Het
Fink-vakwerk dankt zijn naam aan de Duits-Amerikaanse ingenieur Albert Fink, die
met zijn in 1854 gepatenteerde ontwerp van een vakwerk
vele bruggen
ontwierp voor de Amerikaanse spoorwegen. De eerste Fink-brug zag het licht in
1852, over de rivier de Monogahela in Fairmont (West-Virginia, VS). Vooral in de tweede helft van de 19e eeuw zijn veel Fink-bruggen
gebouwd.
Het Fink-vakwerk werd ontworpen voor de onderzijde van het brugdek omdat
dan eenvoudig een kruisverband tussen top en voet van de verticalen mede voor
stabiliteit zorgt. Een Fink-vakwerk aan de bovenzijde van het wegdek wordt daarom
een omgekeerd Fink-vakwerk (inverted Fink truss) genoemd, maar
niet altijd wordt de toevoeging "omgekeerd" gebruikt.
Tegenwoordig zien we eigenlijk uitsluitend omgekeerde Fink-vakwerkbruggen.
Omdat o.m. de kruisverbanden tussen de staanders ontbreken moeten meestal andere
oplossingen gevonden worden om de stabiliteit te garanderen.
Stabiliteit
Het (omgekeerde) Fink-vakwerk dankt, naast een dwarsverbinding tussen de
tegenover elkaar liggende staanders, medezijn stabiliteit aan:
- het gebruik van verschillende diagonalen (kabels) die onder verschillende
hoeken van de top van de palen (staven, staanders) naar een punt onder een
andere paal lopen, aan of net onder het wegdek; de langste diagonaal loopt zo van het midden van de brug (de middelste paal) naar
de aanhechting van het vakwerkdeel (landhoofd of tussenpijler)

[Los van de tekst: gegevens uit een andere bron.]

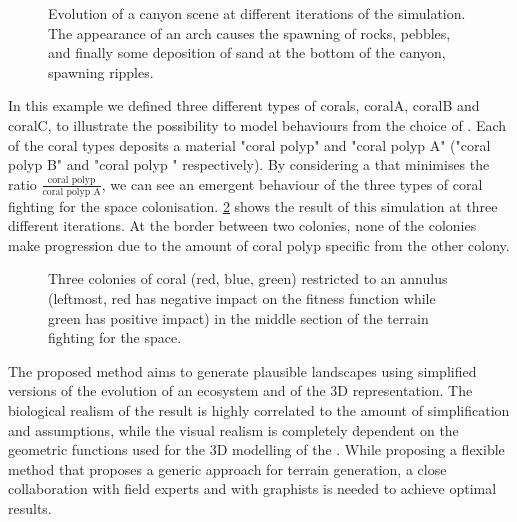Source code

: \begin{figure}
\caption{Evolution of a canyon scene at different iterations of the simulation. The appearance of an arch causes the spawning of rocks, pebbles, and finally some deposition of sand at the bottom of the canyon, spawning ripples.}
\label{fig:env-obj-canyon-scene}
\end{figure}

In this example we defined three different types of corals, coralA, coralB and coralC, to illustrate the possibility to model behaviours from the choice of . Each of the coral types deposits a material "coral polyp" and "coral polyp A" ("coral polyp B" and "coral polyp \curve" respectively). By considering a  that minimises the ratio $\frac{\text{coral polyp}}{\text{coral polyp A}}$, we can see an emergent behaviour of the three types of coral fighting for the space colonisation.
\cref{fig:env-obj-coral-colonization-scene} shows the result of this simulation at three different iterations. At the border between two colonies, none of the colonies make progression due to the amount of coral polyp specific from the other colony.

\begin{figure}
{}
\caption{Three colonies of coral (red, blue, green) restricted to an annulus (leftmost, red has negative impact on the fitness function while green has positive impact) in the middle section of the terrain fighting for the space.}
\label{fig:env-obj-coral-colonization-scene}
\end{figure}

The proposed method aims to generate plausible landscapes using simplified versions of the evolution of an ecosystem and of the 3D representation. The biological realism of the result is highly correlated to the amount of simplification and assumptions, while the visual realism is completely dependent on the geometric functions used for the 3D modelling of the . While proposing a flexible method that proposes a generic approach for terrain generation, a close collaboration with field experts and with graphists is needed to achieve optimal results.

- het feit dat de paal (staaf, staander) tot onder het onderste punt
van de diagonalen (kabels) ligt.
Voordelen van het Fink-vakwerkbrug
- eenvoudig te standaardiseren (veel lengtes zijn in de oorspronkelijke
ontwerpen hetzelfde, waardoor de brug gemakkelijk in elkaar is te zetten)
- goed te vervoeren (in de 19e eeuw was het in de VS handig kortere lengtes
bouwmateriaal te hebben)
- in beginsel eenvoudig ontwerp (kan architectonisch interessant zijn)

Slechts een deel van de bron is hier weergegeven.